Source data
Segment Open
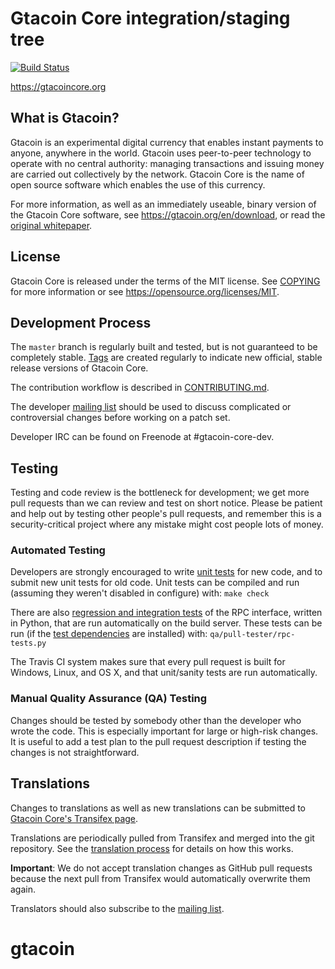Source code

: Gtacoin Core integration/staging tree
=====================================

[![Build Status](https://travis-ci.org/gtacoin/gtacoin.svg?branch=master)](https://travis-ci.org/gtacoin/gtacoin)

https://gtacoincore.org

What is Gtacoin?
----------------

Gtacoin is an experimental digital currency that enables instant payments to
anyone, anywhere in the world. Gtacoin uses peer-to-peer technology to operate
with no central authority: managing transactions and issuing money are carried
out collectively by the network. Gtacoin Core is the name of open source
software which enables the use of this currency.

For more information, as well as an immediately useable, binary version of
the Gtacoin Core software, see https://gtacoin.org/en/download, or read the
[original whitepaper](https://gtacoin.org/gtacoin.pdf).

License
-------

Gtacoin Core is released under the terms of the MIT license. See [COPYING](COPYING) for more
information or see https://opensource.org/licenses/MIT.

Development Process
-------------------

The `master` branch is regularly built and tested, but is not guaranteed to be
completely stable. [Tags](https://github.com/gtacoin/gtacoin2/tags) are created
regularly to indicate new official, stable release versions of Gtacoin Core.

The contribution workflow is described in [CONTRIBUTING.md](CONTRIBUTING.md).

The developer [mailing list](https://lists.linuxfoundation.org/mailman/listinfo/gtacoin-dev)
should be used to discuss complicated or controversial changes before working
on a patch set.

Developer IRC can be found on Freenode at #gtacoin-core-dev.

Testing
-------

Testing and code review is the bottleneck for development; we get more pull
requests than we can review and test on short notice. Please be patient and help out by testing
other people's pull requests, and remember this is a security-critical project where any mistake might cost people
lots of money.

### Automated Testing

Developers are strongly encouraged to write [unit tests](/doc/unit-tests.md) for new code, and to
submit new unit tests for old code. Unit tests can be compiled and run
(assuming they weren't disabled in configure) with: `make check`

There are also [regression and integration tests](/qa) of the RPC interface, written
in Python, that are run automatically on the build server.
These tests can be run (if the [test dependencies](/qa) are installed) with: `qa/pull-tester/rpc-tests.py`

The Travis CI system makes sure that every pull request is built for Windows, Linux, and OS X, and that unit/sanity tests are run automatically.

### Manual Quality Assurance (QA) Testing

Changes should be tested by somebody other than the developer who wrote the
code. This is especially important for large or high-risk changes. It is useful
to add a test plan to the pull request description if testing the changes is
not straightforward.

Translations
------------

Changes to translations as well as new translations can be submitted to
[Gtacoin Core's Transifex page](https://www.transifex.com/projects/p/gtacoin/).

Translations are periodically pulled from Transifex and merged into the git repository. See the
[translation process](doc/translation_process.md) for details on how this works.

**Important**: We do not accept translation changes as GitHub pull requests because the next
pull from Transifex would automatically overwrite them again.

Translators should also subscribe to the [mailing list](https://groups.google.com/forum/#!forum/gtacoin-translators).
# gtacoin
Segment Closed
From the records, copy out each line that includes the string "tests".

TASK OUTPUT:
Developers are strongly encouraged to write [unit tests](/doc/unit-tests.md) for new code, and to
submit new unit tests for old code. Unit tests can be compiled and run
There are also [regression and integration tests](/qa) of the RPC interface, written
These tests can be run (if the [test dependencies](/qa) are installed) with: `qa/pull-tester/rpc-tests.py`
The Travis CI system makes sure that every pull request is built for Windows, Linux, and OS X, and that unit/sanity tests are run automatically.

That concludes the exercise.